___ Exercise inputs

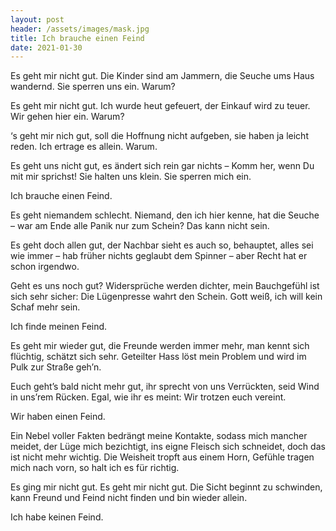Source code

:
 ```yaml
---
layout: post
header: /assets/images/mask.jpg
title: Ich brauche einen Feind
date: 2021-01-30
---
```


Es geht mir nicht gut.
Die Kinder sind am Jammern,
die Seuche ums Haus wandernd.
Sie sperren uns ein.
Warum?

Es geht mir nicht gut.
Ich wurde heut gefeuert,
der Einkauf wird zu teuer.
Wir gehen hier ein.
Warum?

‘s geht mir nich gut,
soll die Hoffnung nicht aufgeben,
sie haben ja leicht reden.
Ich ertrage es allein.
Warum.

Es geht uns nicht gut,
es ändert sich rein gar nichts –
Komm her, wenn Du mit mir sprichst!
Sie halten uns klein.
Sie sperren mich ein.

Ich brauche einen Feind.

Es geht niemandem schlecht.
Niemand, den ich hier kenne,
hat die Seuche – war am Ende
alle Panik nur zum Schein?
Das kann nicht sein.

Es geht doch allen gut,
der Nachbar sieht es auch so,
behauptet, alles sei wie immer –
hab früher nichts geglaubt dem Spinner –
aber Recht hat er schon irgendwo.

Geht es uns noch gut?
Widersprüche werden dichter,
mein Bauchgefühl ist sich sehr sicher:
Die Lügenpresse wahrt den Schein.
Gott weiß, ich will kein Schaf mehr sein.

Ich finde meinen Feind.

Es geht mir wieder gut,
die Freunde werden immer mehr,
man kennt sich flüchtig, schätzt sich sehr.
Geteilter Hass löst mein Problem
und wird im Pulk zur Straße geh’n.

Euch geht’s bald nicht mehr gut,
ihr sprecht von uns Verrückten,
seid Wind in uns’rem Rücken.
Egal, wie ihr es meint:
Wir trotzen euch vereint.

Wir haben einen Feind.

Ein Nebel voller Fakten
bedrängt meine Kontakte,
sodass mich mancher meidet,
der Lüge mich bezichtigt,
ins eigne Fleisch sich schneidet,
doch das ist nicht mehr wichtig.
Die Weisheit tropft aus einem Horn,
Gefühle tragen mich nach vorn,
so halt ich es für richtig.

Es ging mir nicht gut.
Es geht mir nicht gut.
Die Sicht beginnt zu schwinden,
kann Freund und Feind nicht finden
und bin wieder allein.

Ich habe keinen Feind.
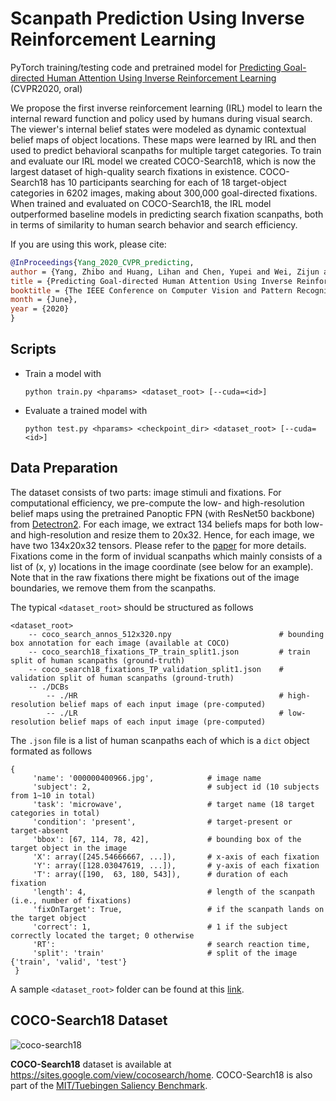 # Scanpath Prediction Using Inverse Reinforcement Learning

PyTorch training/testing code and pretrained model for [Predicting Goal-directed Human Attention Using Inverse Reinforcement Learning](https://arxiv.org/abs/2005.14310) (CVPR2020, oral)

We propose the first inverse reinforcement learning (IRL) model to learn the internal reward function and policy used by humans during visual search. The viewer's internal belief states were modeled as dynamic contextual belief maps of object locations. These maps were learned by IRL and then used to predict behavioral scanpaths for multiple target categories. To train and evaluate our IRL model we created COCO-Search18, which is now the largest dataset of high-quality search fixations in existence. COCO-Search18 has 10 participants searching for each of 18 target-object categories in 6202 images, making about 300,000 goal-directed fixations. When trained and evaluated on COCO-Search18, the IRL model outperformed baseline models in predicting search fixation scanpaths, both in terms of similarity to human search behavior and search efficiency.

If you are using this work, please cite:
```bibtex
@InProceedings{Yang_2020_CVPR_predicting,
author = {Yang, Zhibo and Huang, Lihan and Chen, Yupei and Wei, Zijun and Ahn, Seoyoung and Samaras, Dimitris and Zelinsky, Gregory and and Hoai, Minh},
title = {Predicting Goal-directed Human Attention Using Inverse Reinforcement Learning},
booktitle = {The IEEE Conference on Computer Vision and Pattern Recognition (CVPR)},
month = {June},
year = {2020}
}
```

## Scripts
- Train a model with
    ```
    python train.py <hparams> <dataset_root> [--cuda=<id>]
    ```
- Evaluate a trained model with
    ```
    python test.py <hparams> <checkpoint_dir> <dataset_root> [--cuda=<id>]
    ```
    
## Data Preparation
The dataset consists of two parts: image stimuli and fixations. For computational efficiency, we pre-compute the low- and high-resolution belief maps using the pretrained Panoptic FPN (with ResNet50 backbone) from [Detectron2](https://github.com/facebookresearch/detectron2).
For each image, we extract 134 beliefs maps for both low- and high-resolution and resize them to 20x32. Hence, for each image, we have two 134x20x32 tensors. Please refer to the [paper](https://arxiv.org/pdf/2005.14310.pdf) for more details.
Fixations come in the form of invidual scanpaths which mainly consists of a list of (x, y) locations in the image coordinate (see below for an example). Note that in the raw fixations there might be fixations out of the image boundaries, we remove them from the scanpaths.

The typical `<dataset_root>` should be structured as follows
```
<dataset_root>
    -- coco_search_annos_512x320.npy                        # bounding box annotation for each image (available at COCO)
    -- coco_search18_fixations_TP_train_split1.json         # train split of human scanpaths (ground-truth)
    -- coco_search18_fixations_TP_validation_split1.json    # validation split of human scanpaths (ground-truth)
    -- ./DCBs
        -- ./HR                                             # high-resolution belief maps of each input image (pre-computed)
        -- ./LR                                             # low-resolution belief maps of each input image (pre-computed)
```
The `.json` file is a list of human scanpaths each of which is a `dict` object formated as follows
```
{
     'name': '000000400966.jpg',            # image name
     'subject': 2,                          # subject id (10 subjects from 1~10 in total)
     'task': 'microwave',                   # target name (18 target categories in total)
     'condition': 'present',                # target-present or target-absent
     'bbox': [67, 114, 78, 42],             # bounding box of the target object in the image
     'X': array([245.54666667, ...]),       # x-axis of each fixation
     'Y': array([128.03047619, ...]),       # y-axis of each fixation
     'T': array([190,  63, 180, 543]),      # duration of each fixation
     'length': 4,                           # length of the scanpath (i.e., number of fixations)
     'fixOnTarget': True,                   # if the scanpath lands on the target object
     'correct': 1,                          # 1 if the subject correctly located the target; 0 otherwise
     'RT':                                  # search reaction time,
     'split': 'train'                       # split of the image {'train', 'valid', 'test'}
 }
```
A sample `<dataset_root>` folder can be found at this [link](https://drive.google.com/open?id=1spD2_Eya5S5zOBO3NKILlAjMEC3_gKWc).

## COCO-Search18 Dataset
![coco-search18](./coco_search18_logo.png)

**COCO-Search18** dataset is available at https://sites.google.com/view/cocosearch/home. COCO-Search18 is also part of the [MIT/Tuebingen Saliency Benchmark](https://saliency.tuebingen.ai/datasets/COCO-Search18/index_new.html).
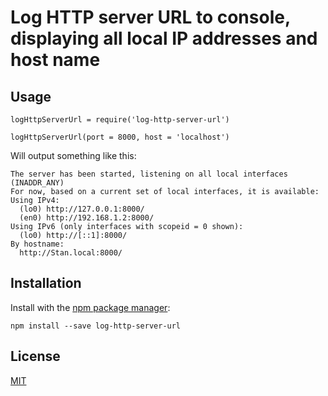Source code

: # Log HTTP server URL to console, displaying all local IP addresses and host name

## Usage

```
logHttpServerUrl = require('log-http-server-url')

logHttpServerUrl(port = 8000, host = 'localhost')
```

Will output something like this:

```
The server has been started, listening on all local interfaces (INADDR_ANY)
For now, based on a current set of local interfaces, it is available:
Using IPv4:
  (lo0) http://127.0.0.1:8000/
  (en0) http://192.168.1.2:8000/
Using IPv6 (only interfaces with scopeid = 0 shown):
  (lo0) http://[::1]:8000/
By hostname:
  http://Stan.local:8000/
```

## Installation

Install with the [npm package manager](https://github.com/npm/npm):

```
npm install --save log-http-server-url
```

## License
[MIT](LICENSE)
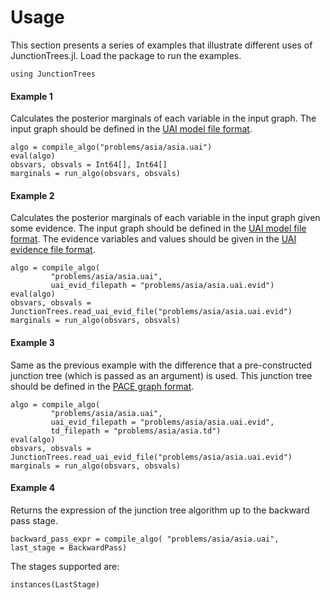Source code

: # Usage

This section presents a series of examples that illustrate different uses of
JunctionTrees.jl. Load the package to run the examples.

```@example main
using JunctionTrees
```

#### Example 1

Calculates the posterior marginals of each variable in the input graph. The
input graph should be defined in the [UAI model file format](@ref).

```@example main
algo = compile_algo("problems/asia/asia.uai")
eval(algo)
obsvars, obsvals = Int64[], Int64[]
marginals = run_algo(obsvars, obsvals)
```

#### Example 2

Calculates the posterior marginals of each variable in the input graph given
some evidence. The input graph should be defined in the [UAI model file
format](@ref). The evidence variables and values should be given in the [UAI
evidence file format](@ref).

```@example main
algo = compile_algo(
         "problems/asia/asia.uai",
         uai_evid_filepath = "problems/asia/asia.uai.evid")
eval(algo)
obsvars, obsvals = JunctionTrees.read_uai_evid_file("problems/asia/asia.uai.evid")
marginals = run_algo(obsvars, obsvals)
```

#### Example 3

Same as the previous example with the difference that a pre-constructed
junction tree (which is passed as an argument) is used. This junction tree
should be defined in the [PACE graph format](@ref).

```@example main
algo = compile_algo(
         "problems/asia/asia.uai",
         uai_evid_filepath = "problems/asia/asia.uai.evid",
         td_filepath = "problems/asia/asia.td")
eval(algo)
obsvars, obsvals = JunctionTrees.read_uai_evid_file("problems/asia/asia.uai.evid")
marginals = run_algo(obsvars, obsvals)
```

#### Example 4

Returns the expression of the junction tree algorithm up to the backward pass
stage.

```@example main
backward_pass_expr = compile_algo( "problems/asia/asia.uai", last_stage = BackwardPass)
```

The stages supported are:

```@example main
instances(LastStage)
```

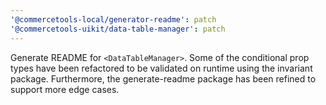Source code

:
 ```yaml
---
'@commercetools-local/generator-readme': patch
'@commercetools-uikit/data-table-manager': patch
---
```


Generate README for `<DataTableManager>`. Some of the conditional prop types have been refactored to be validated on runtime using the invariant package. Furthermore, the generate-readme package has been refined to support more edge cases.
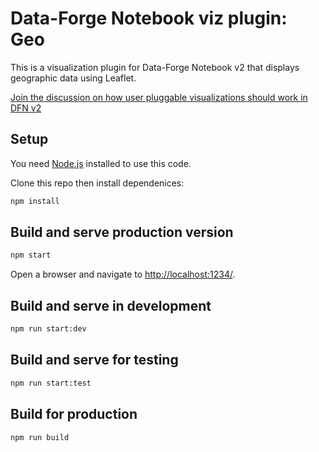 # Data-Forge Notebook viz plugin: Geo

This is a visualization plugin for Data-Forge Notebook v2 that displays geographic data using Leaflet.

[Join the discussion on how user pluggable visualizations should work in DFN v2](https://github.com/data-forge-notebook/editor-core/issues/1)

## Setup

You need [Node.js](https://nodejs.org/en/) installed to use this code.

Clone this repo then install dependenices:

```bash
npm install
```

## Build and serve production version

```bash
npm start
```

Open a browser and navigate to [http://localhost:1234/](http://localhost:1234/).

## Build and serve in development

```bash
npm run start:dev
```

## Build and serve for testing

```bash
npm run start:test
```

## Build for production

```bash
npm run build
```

______

> **Action item**
Set the pictures aside and reproduce exactly the lines above, from the line holding "Sie sperren mich ein." through the line holding "PyTorch training/testing code", both included, with nothing else.

> **Written reply**
Sie sperren mich ein.

Ich brauche einen Feind.

Es geht niemandem schlecht.
Niemand, den ich hier kenne,
hat die Seuche – war am Ende
alle Panik nur zum Schein?
Das kann nicht sein.

Es geht doch allen gut,
der Nachbar sieht es auch so,
behauptet, alles sei wie immer –
hab früher nichts geglaubt dem Spinner –
aber Recht hat er schon irgendwo.

Geht es uns noch gut?
Widersprüche werden dichter,
mein Bauchgefühl ist sich sehr sicher:
Die Lügenpresse wahrt den Schein.
Gott weiß, ich will kein Schaf mehr sein.

Ich finde meinen Feind.

Es geht mir wieder gut,
die Freunde werden immer mehr,
man kennt sich flüchtig, schätzt sich sehr.
Geteilter Hass löst mein Problem
und wird im Pulk zur Straße geh’n.

Euch geht’s bald nicht mehr gut,
ihr sprecht von uns Verrückten,
seid Wind in uns’rem Rücken.
Egal, wie ihr es meint:
Wir trotzen euch vereint.

Wir haben einen Feind.

Ein Nebel voller Fakten
bedrängt meine Kontakte,
sodass mich mancher meidet,
der Lüge mich bezichtigt,
ins eigne Fleisch sich schneidet,
doch das ist nicht mehr wichtig.
Die Weisheit tropft aus einem Horn,
Gefühle tragen mich nach vorn,
so halt ich es für richtig.

Es ging mir nicht gut.
Es geht mir nicht gut.
Die Sicht beginnt zu schwinden,
kann Freund und Feind nicht finden
und bin wieder allein.

Ich habe keinen Feind.
 # Scanpath Prediction Using Inverse Reinforcement Learning

PyTorch training/testing code and pretrained model for [Predicting Goal-directed Human Attention Using Inverse Reinforcement Learning](https://arxiv.org/abs/2005.14310) (CVPR2020, oral)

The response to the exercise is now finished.